- EXERCISE OBJECTIVE: Look through the records that follow. Copy every line containing the word "decltype".

- Dataset entries:
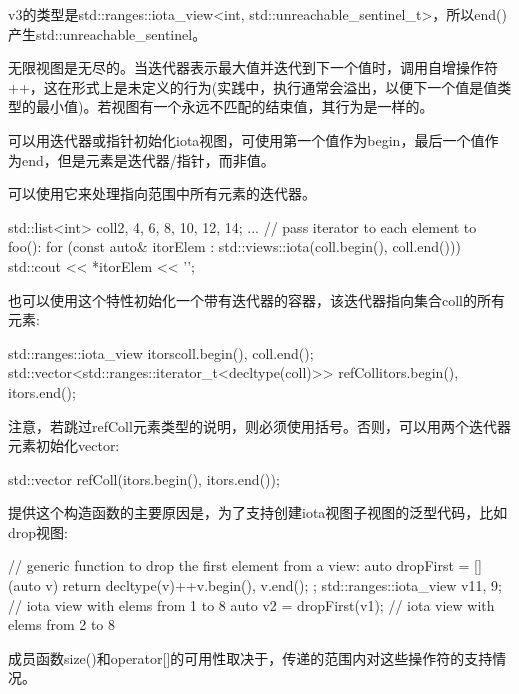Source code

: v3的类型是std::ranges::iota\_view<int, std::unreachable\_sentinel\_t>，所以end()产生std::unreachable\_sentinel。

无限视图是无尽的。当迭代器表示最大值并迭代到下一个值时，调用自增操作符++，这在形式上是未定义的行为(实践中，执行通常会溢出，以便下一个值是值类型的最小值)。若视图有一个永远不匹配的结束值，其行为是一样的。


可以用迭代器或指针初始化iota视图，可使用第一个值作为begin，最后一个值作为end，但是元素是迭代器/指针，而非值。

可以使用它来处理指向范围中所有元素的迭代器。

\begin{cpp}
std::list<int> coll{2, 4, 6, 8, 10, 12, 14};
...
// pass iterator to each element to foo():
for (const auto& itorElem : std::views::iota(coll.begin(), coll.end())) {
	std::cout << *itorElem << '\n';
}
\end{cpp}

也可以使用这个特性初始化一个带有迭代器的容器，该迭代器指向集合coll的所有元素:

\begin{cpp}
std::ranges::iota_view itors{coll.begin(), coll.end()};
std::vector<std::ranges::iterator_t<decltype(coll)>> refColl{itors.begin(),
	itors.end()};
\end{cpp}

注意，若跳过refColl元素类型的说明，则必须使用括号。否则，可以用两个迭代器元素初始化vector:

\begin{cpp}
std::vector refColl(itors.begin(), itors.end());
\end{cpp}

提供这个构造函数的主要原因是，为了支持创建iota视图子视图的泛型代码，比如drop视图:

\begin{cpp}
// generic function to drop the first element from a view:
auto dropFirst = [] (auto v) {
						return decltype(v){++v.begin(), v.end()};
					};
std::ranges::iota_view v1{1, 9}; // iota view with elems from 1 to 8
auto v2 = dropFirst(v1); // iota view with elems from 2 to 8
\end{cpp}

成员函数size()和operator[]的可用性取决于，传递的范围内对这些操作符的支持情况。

- RESULT BELOW:
std::vector<std::ranges::iterator_t<decltype(coll)>> refColl{itors.begin(),
						return decltype(v){++v.begin(), v.end()};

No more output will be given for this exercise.